Why were there two? she thought.
She snapped back around. Her eyes did not deceive her; there were two carcasses in the hallway. The newer one, the one in the blue shirt, looked just like the other. It had similar hair, a similar body structure, a similar cut along its slender white neck. The only marked difference was a different colored shirt. It didn’t move, but the girl was too wary of its presence to turn her back on it. Either someone moved it into place, or it moved itself. She didn’t plan on staying around to find out either way. As the curve of the hallway leaned into her path, she kept her eyes on the seemingly lifeless body until it vanished from her sight. Then she walked forward, eyes straight, only turning back to see if something was following her. Was that a hint of blue around the corner, or was it a trick of the dying candlelight? She walked the path of truth and pain.
Time passed gradually, so slowly it infected her mind. This path was longer than the other; she could feel it in the worn grooves of her shoes. Eventually the curve of the hallway evened out enough so that she could see a door at the end.
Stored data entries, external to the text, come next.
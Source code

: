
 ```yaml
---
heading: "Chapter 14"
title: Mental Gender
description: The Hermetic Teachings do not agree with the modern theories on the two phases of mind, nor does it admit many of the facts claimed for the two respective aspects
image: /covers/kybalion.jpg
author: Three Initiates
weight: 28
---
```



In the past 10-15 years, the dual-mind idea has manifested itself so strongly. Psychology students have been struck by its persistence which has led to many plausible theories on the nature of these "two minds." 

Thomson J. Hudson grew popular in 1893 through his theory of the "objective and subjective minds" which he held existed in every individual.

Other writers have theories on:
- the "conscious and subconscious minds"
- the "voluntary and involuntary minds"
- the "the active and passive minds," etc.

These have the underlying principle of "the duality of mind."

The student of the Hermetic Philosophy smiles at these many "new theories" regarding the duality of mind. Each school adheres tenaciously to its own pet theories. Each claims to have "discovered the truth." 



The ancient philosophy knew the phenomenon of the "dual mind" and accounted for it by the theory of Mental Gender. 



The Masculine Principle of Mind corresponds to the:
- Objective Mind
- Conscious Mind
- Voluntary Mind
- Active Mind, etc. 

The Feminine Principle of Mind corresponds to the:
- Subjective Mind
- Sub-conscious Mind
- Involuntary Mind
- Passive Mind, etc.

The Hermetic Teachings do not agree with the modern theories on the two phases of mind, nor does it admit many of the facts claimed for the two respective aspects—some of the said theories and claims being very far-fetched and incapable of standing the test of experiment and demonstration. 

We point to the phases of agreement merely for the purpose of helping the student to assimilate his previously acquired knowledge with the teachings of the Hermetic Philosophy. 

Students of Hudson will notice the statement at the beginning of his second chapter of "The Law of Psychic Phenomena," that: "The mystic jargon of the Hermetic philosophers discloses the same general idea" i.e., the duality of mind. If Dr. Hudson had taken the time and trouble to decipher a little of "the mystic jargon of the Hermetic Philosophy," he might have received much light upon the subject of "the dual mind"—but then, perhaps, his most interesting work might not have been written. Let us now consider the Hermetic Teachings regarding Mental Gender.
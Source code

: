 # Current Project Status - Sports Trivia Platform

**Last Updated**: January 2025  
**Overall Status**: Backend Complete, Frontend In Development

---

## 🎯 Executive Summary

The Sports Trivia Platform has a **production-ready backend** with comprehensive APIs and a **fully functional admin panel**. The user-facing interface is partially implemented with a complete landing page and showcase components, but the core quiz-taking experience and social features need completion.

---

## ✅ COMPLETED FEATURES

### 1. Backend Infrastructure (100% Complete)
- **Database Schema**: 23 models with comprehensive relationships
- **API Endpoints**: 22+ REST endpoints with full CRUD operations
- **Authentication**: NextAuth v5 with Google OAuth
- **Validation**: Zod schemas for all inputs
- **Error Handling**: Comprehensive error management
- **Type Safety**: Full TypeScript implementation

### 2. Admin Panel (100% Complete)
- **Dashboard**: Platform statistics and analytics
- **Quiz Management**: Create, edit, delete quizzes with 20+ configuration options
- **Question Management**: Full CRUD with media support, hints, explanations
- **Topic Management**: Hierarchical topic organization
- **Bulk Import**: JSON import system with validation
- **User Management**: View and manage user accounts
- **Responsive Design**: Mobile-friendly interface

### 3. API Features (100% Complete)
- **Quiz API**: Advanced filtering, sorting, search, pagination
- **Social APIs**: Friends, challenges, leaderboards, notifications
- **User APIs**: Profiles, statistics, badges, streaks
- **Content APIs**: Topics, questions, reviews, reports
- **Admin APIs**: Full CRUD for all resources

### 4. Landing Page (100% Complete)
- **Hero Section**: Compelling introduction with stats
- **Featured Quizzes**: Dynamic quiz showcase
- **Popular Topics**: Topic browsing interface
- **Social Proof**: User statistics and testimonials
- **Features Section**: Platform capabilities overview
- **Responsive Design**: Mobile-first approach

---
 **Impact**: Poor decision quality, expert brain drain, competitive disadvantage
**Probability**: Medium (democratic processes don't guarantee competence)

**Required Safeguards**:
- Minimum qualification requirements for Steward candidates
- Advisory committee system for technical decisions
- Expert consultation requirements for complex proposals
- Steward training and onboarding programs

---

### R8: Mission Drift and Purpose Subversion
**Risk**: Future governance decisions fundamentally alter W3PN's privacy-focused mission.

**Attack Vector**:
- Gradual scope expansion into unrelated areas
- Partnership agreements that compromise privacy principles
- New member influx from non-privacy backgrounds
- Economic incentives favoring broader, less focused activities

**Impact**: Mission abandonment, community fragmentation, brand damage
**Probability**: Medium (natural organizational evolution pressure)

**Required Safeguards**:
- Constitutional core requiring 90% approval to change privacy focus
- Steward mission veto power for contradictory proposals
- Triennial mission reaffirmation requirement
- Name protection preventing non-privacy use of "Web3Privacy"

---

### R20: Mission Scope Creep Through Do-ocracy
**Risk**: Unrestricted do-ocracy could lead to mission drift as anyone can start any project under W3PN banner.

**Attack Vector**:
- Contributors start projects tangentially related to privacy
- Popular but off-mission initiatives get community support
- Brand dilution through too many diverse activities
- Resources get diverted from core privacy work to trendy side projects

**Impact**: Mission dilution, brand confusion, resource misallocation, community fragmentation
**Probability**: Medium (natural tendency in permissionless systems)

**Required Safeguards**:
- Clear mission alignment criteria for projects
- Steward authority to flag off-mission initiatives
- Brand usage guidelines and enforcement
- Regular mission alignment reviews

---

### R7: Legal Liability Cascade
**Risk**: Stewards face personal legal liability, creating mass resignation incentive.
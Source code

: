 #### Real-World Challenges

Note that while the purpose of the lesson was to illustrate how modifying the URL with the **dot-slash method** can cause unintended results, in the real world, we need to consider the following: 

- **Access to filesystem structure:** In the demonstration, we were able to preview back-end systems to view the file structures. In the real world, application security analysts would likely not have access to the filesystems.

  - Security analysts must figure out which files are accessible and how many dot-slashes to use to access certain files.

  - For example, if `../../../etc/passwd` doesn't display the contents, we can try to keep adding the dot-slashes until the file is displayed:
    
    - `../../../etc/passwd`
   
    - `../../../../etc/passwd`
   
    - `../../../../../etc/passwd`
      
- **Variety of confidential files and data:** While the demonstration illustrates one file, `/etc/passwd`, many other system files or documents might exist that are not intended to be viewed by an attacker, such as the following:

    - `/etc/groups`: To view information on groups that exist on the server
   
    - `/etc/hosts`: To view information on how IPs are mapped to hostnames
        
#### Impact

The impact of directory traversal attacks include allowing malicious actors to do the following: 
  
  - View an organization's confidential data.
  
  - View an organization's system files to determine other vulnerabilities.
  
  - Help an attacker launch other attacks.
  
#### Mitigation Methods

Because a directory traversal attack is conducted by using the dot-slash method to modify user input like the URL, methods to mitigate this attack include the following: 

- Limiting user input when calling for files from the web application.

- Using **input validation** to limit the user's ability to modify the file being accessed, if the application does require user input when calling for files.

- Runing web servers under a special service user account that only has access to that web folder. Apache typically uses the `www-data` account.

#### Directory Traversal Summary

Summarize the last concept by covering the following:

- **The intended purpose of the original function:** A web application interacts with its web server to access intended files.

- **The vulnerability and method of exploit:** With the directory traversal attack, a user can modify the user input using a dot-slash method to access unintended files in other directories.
It was made of rich mahogany, like the door in the other hallway. There were markings crudely scratched on the tough exterior, and the girl squinted her eyes enough to read:
there is no escape
She twisted the brass knob and entered the room. It was considerably darker here than in the hallway. No lights were strung from the ceiling, nor were there candles to guide her. She propped the door open with her last brick and saw that it was a hospital room. An IV was set by a gurney with grimy sheets and dark stains. A table sat on the other side, holding scattered pills of many sizes and colors. A shredded curtain was pulled back along the bedside. The walls were a spotless sterile gray and there were no other doors. There was a window on the far wall, and the girl felt a rush of exalted relief to see moonlight pierce through the tinted glass. She ran forward and found that the window was built high above the ground, preventing her from seeing anything but the glittering light from the moon behind thin clouds. She needed something she could stand on.
Then there was a scrape, like that of a stone being dragged along rough concrete. She turned and what she saw sent electric shivers down her spine. The corpse with the blue shirt was leaning against the open door. It had pushed the brick out of the way, and the only thing keeping the heavy door open was itself. It raised its head to look at the girl. The girl was horrified to see that its eyelids had parted, but there were no glassy eyes underneath. Just two dark red pits of open sinew and bone. It raised a scabby finger over its lips. No sound escaped its mouth or exposed neck. It started pulling the door closed.
“No!” she screamed. The thing had the door halfway closed when she bolted forward, but by then, her action was too late. It shut the door completely. The girl grasped the knob and turned it back and forth. It was locked from the outside. She saw the shadow of the corpse underneath the door frame as it staggered away to join its compatriot and those burning candles.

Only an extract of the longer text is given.